A small-business owner in the sector, who runs an apple orchard in Adams County, Pennsylvania, and hires 38 H-2A workers each season, said the wage increase would force her to raise cider prices or reduce pruning hours. She said her labor contractor had quoted a 14 percent increase for the 2026 harvest and that she was already reviewing whether to plant fewer honeycrisp trees, which require more hand labor. She also said the new reimbursement rule would add roughly $18,000 in upfront transportation costs before any revenue from the fall harvest arrived.
Congressional aides said House Republicans may attach a provision to the Jan. 17 spending bill delaying the rule's effective date until Oct. 1, 2027, and requiring the Labor Department to keep using the USDA Farm Labor Survey until a new survey is developed. Senate Democrats have not said whether they would accept such a delay, but a Senate aide said the provision could become part of a broader immigration enforcement package. The White House Office of Management and Budget completed its review of the rule on Jan. 2, clearing the way for the Jan. 5 signature.
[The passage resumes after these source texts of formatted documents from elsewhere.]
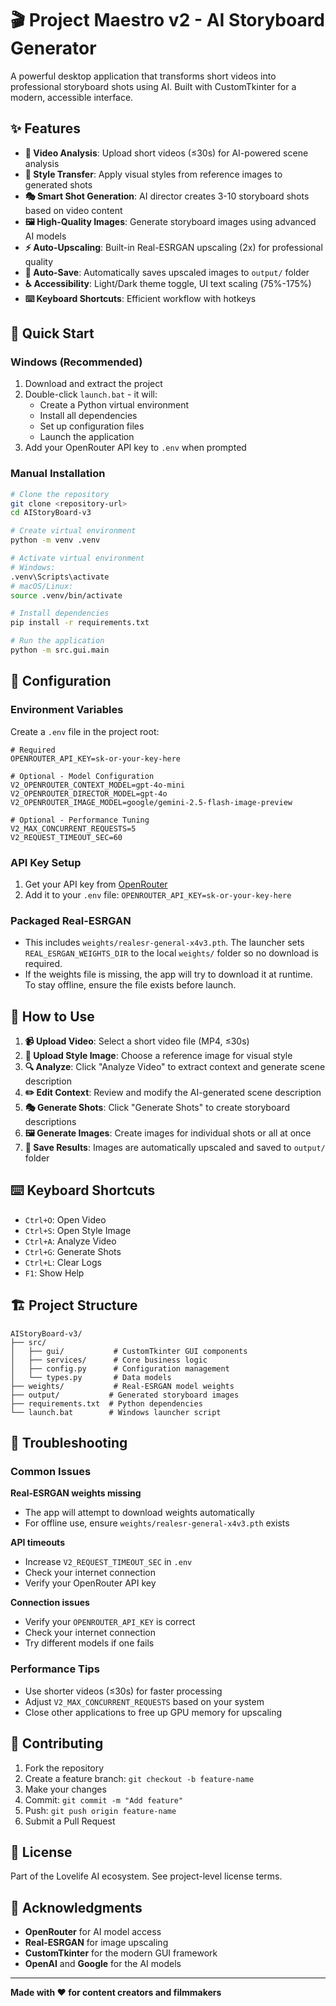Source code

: # 🎬 Project Maestro v2 - AI Storyboard Generator

A powerful desktop application that transforms short videos into professional storyboard shots using AI. Built with CustomTkinter for a modern, accessible interface.

## ✨ Features

- **🎥 Video Analysis**: Upload short videos (≤30s) for AI-powered scene analysis
- **🎨 Style Transfer**: Apply visual styles from reference images to generated shots
- **🎭 Smart Shot Generation**: AI director creates 3-10 storyboard shots based on video content
- **🖼️ High-Quality Images**: Generate storyboard images using advanced AI models
- **⚡ Auto-Upscaling**: Built-in Real-ESRGAN upscaling (2x) for professional quality
- **💾 Auto-Save**: Automatically saves upscaled images to `output/` folder
- **♿ Accessibility**: Light/Dark theme toggle, UI text scaling (75%-175%)
- **⌨️ Keyboard Shortcuts**: Efficient workflow with hotkeys

## 🚀 Quick Start

### Windows (Recommended)
1. Download and extract the project
2. Double-click `launch.bat` - it will:
   - Create a Python virtual environment
   - Install all dependencies
   - Set up configuration files
   - Launch the application
3. Add your OpenRouter API key to `.env` when prompted

### Manual Installation
```bash
# Clone the repository
git clone <repository-url>
cd AIStoryBoard-v3

# Create virtual environment
python -m venv .venv

# Activate virtual environment
# Windows:
.venv\Scripts\activate
# macOS/Linux:
source .venv/bin/activate

# Install dependencies
pip install -r requirements.txt

# Run the application
python -m src.gui.main
```

## 🔧 Configuration

### Environment Variables
Create a `.env` file in the project root:

```env
# Required
OPENROUTER_API_KEY=sk-or-your-key-here

# Optional - Model Configuration
V2_OPENROUTER_CONTEXT_MODEL=gpt-4o-mini
V2_OPENROUTER_DIRECTOR_MODEL=gpt-4o
V2_OPENROUTER_IMAGE_MODEL=google/gemini-2.5-flash-image-preview

# Optional - Performance Tuning
V2_MAX_CONCURRENT_REQUESTS=5
V2_REQUEST_TIMEOUT_SEC=60
```

### API Key Setup
1. Get your API key from [OpenRouter](https://openrouter.ai/)
2. Add it to your `.env` file: `OPENROUTER_API_KEY=sk-or-your-key-here`

### Packaged Real-ESRGAN
- This includes `weights/realesr-general-x4v3.pth`. The launcher sets `REAL_ESRGAN_WEIGHTS_DIR` to the local `weights/` folder so no download is required.
- If the weights file is missing, the app will try to download it at runtime. To stay offline, ensure the file exists before launch.

## 🎯 How to Use

1. **📹 Upload Video**: Select a short video file (MP4, ≤30s)
2. **🎨 Upload Style Image**: Choose a reference image for visual style
3. **🔍 Analyze**: Click "Analyze Video" to extract context and generate scene description
4. **✏️ Edit Context**: Review and modify the AI-generated scene description
5. **🎭 Generate Shots**: Click "Generate Shots" to create storyboard descriptions
6. **🖼️ Generate Images**: Create images for individual shots or all at once
7. **💾 Save Results**: Images are automatically upscaled and saved to `output/` folder

## ⌨️ Keyboard Shortcuts

- `Ctrl+O`: Open Video
- `Ctrl+S`: Open Style Image  
- `Ctrl+A`: Analyze Video
- `Ctrl+G`: Generate Shots
- `Ctrl+L`: Clear Logs
- `F1`: Show Help

## 🏗️ Project Structure

```
AIStoryBoard-v3/
├── src/
│   ├── gui/           # CustomTkinter GUI components
│   ├── services/      # Core business logic
│   ├── config.py      # Configuration management
│   └── types.py       # Data models
├── weights/           # Real-ESRGAN model weights
├── output/           # Generated storyboard images
├── requirements.txt  # Python dependencies
└── launch.bat        # Windows launcher script
```

## 🐛 Troubleshooting

### Common Issues

**Real-ESRGAN weights missing**
- The app will attempt to download weights automatically
- For offline use, ensure `weights/realesr-general-x4v3.pth` exists

**API timeouts**
- Increase `V2_REQUEST_TIMEOUT_SEC` in `.env`
- Check your internet connection
- Verify your OpenRouter API key

**Connection issues**
- Verify your `OPENROUTER_API_KEY` is correct
- Check your internet connection
- Try different models if one fails

### Performance Tips

- Use shorter videos (≤30s) for faster processing
- Adjust `V2_MAX_CONCURRENT_REQUESTS` based on your system
- Close other applications to free up GPU memory for upscaling

## 🤝 Contributing

1. Fork the repository
2. Create a feature branch: `git checkout -b feature-name`
3. Make your changes
4. Commit: `git commit -m "Add feature"`
5. Push: `git push origin feature-name`
6. Submit a Pull Request

## 📄 License

Part of the Lovelife AI ecosystem. See project-level license terms.

## 🙏 Acknowledgments

- **OpenRouter** for AI model access
- **Real-ESRGAN** for image upscaling
- **CustomTkinter** for the modern GUI framework
- **OpenAI** and **Google** for the AI models

---

**Made with ❤️ for content creators and filmmakers**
The outcome will shape the cost of food production in the United States and the flow of legal agricultural labor across the border. If the rule takes effect on March 1, consumers could see higher prices for berries, apples, and vegetables by late summer as producers pass along labor costs. If litigation or legislation delays the change, the H-2A program will continue under the USDA survey for at least another growing season. Watch for the Federal Register publication on Jan. 9, the trade association's court filing, the revised ETA Form 790 on Jan. 12, and any congressional action before the Jan. 17 funding deadline.